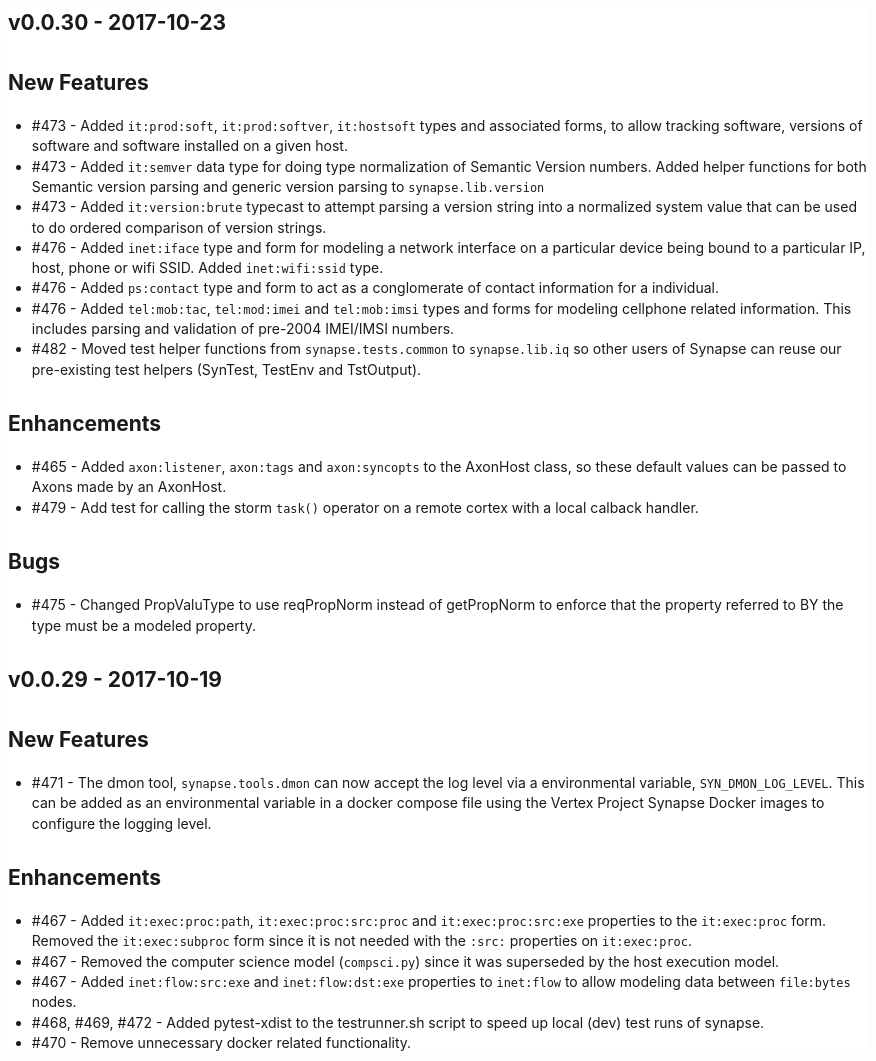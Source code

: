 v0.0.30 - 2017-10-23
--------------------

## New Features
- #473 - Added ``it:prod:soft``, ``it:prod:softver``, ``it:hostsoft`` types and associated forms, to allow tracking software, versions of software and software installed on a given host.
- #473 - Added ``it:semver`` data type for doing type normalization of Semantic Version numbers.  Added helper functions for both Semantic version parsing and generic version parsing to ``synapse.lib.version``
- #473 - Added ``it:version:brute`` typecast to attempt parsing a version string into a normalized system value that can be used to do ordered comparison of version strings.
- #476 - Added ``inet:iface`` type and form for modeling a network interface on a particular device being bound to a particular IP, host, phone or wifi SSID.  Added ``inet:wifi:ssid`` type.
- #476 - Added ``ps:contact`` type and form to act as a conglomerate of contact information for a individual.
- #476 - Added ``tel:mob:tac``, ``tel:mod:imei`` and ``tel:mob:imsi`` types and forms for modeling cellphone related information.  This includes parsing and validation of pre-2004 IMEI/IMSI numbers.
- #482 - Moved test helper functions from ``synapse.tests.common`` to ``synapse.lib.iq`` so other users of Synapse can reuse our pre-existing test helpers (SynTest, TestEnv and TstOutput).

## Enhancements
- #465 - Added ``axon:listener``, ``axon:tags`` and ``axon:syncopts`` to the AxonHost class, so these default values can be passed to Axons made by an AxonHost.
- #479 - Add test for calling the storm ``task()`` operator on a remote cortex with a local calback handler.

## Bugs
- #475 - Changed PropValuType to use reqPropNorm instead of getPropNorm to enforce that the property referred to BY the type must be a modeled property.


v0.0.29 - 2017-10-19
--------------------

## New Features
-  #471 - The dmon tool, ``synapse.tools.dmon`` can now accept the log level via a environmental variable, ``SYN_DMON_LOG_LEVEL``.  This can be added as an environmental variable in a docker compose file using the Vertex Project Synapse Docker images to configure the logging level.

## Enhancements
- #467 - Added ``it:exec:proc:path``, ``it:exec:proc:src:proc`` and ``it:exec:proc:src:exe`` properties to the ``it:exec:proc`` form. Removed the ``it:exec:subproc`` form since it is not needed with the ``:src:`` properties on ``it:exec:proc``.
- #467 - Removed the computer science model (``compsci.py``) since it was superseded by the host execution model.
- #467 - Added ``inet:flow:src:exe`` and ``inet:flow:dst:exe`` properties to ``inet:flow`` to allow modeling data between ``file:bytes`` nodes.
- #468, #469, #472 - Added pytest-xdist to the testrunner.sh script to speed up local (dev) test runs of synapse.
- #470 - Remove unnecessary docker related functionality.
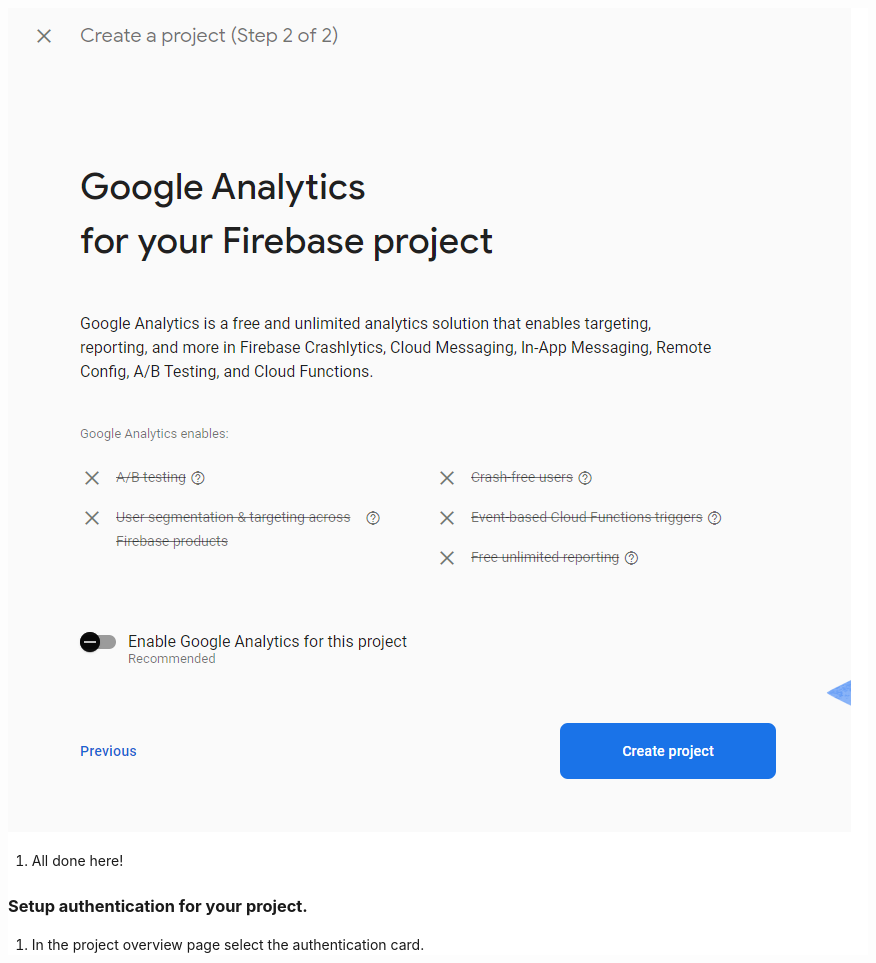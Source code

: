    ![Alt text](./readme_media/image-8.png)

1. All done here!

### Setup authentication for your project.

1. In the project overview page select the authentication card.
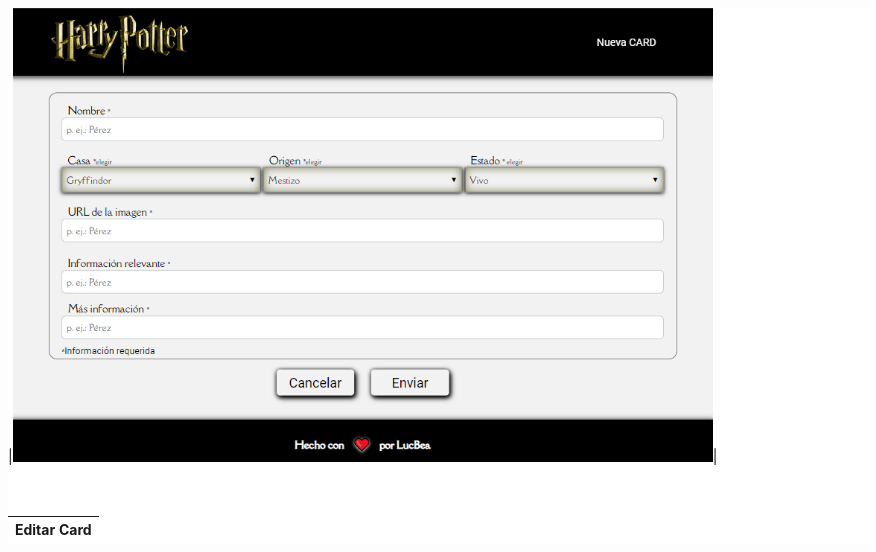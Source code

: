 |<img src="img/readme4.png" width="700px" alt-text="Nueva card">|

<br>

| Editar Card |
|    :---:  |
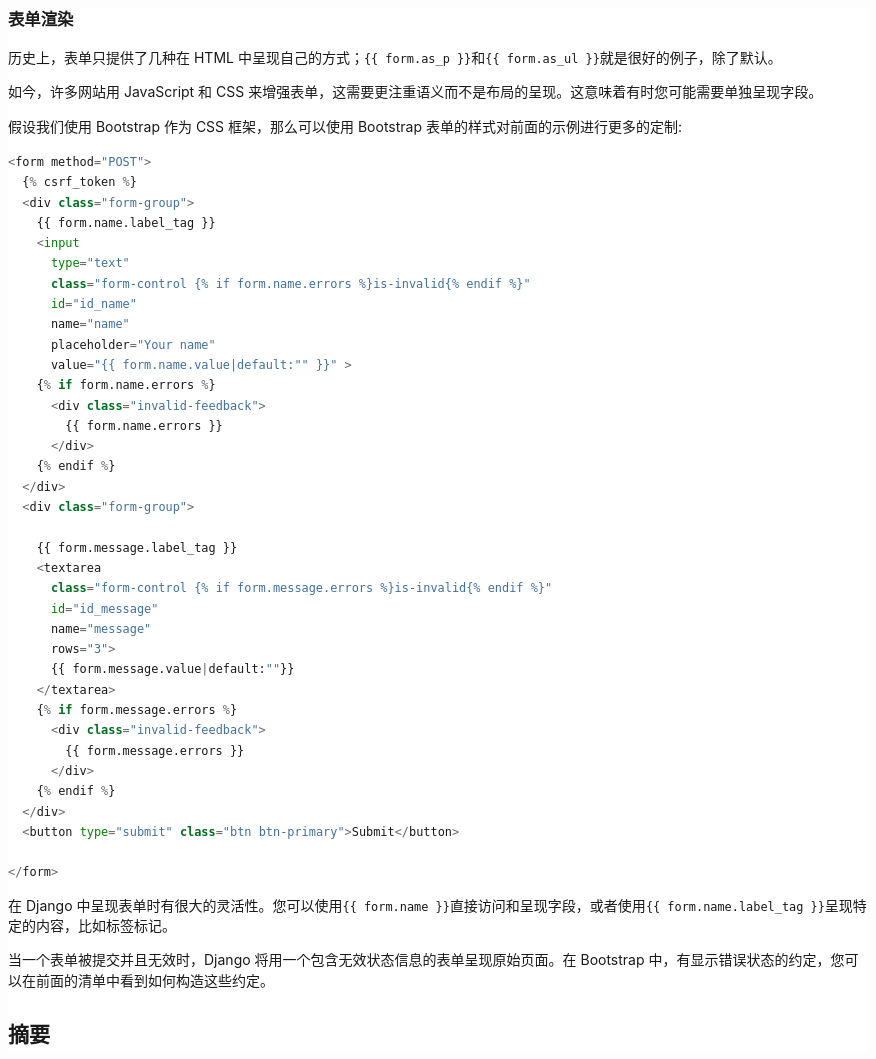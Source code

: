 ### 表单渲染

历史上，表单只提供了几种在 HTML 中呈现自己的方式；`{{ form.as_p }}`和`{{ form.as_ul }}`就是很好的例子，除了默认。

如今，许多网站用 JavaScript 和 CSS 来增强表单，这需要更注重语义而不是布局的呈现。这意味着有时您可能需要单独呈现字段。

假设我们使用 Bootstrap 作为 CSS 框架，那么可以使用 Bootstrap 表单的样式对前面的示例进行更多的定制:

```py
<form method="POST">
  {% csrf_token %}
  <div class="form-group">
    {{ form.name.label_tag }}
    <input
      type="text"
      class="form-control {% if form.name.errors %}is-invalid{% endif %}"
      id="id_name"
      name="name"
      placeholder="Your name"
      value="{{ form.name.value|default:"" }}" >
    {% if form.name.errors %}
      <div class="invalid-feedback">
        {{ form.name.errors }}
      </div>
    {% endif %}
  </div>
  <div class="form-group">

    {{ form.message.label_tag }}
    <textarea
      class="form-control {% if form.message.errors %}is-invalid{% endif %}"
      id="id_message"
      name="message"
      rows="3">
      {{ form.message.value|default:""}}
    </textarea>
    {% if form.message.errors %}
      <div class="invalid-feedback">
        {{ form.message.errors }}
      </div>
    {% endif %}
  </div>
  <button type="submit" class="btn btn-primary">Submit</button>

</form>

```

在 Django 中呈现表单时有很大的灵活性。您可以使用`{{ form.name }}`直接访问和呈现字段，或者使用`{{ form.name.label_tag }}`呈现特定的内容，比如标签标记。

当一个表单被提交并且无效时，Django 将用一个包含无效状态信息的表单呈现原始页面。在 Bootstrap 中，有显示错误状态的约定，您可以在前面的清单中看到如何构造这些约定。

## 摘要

===============

Your answer should reproduce every line of the data verbatim and include no images.

Source code

: v0.0.30 - 2017-10-23
--------------------

## New Features
- #473 - Added ``it:prod:soft``, ``it:prod:softver``, ``it:hostsoft`` types and associated forms, to allow tracking software, versions of software and software installed on a given host.
- #473 - Added ``it:semver`` data type for doing type normalization of Semantic Version numbers.  Added helper functions for both Semantic version parsing and generic version parsing to ``synapse.lib.version``
- #473 - Added ``it:version:brute`` typecast to attempt parsing a version string into a normalized system value that can be used to do ordered comparison of version strings.
- #476 - Added ``inet:iface`` type and form for modeling a network interface on a particular device being bound to a particular IP, host, phone or wifi SSID.  Added ``inet:wifi:ssid`` type.
- #476 - Added ``ps:contact`` type and form to act as a conglomerate of contact information for a individual.
- #476 - Added ``tel:mob:tac``, ``tel:mod:imei`` and ``tel:mob:imsi`` types and forms for modeling cellphone related information.  This includes parsing and validation of pre-2004 IMEI/IMSI numbers.
- #482 - Moved test helper functions from ``synapse.tests.common`` to ``synapse.lib.iq`` so other users of Synapse can reuse our pre-existing test helpers (SynTest, TestEnv and TstOutput).

## Enhancements
- #465 - Added ``axon:listener``, ``axon:tags`` and ``axon:syncopts`` to the AxonHost class, so these default values can be passed to Axons made by an AxonHost.
- #479 - Add test for calling the storm ``task()`` operator on a remote cortex with a local calback handler.

## Bugs
- #475 - Changed PropValuType to use reqPropNorm instead of getPropNorm to enforce that the property referred to BY the type must be a modeled property.


v0.0.29 - 2017-10-19
--------------------

## New Features
-  #471 - The dmon tool, ``synapse.tools.dmon`` can now accept the log level via a environmental variable, ``SYN_DMON_LOG_LEVEL``.  This can be added as an environmental variable in a docker compose file using the Vertex Project Synapse Docker images to configure the logging level.

## Enhancements
- #467 - Added ``it:exec:proc:path``, ``it:exec:proc:src:proc`` and ``it:exec:proc:src:exe`` properties to the ``it:exec:proc`` form. Removed the ``it:exec:subproc`` form since it is not needed with the ``:src:`` properties on ``it:exec:proc``.
- #467 - Removed the computer science model (``compsci.py``) since it was superseded by the host execution model.
- #467 - Added ``inet:flow:src:exe`` and ``inet:flow:dst:exe`` properties to ``inet:flow`` to allow modeling data between ``file:bytes`` nodes.
- #468, #469, #472 - Added pytest-xdist to the testrunner.sh script to speed up local (dev) test runs of synapse.
- #470 - Remove unnecessary docker related functionality.
Source code

:    ![Alt text](./readme_media/image-8.png)

1. All done here!

### Setup authentication for your project.

1. In the project overview page select the authentication card.
Source code

: |<img src="img/readme4.png" width="700px" alt-text="Nueva card">|

<br>

| Editar Card |
|    :---:  |
Source code

: ### 表单渲染

历史上，表单只提供了几种在 HTML 中呈现自己的方式；`{{ form.as_p }}`和`{{ form.as_ul }}`就是很好的例子，除了默认。

如今，许多网站用 JavaScript 和 CSS 来增强表单，这需要更注重语义而不是布局的呈现。这意味着有时您可能需要单独呈现字段。

假设我们使用 Bootstrap 作为 CSS 框架，那么可以使用 Bootstrap 表单的样式对前面的示例进行更多的定制:

```py
<form method="POST">
  {% csrf_token %}
  <div class="form-group">
    {{ form.name.label_tag }}
    <input
      type="text"
      class="form-control {% if form.name.errors %}is-invalid{% endif %}"
      id="id_name"
      name="name"
      placeholder="Your name"
      value="{{ form.name.value|default:"" }}" >
    {% if form.name.errors %}
      <div class="invalid-feedback">
        {{ form.name.errors }}
      </div>
    {% endif %}
  </div>
  <div class="form-group">

    {{ form.message.label_tag }}
    <textarea
      class="form-control {% if form.message.errors %}is-invalid{% endif %}"
      id="id_message"
      name="message"
      rows="3">
      {{ form.message.value|default:""}}
    </textarea>
    {% if form.message.errors %}
      <div class="invalid-feedback">
        {{ form.message.errors }}
      </div>
    {% endif %}
  </div>
  <button type="submit" class="btn btn-primary">Submit</button>

</form>

```

在 Django 中呈现表单时有很大的灵活性。您可以使用`{{ form.name }}`直接访问和呈现字段，或者使用`{{ form.name.label_tag }}`呈现特定的内容，比如标签标记。

当一个表单被提交并且无效时，Django 将用一个包含无效状态信息的表单呈现原始页面。在 Bootstrap 中，有显示错误状态的约定，您可以在前面的清单中看到如何构造这些约定。

## 摘要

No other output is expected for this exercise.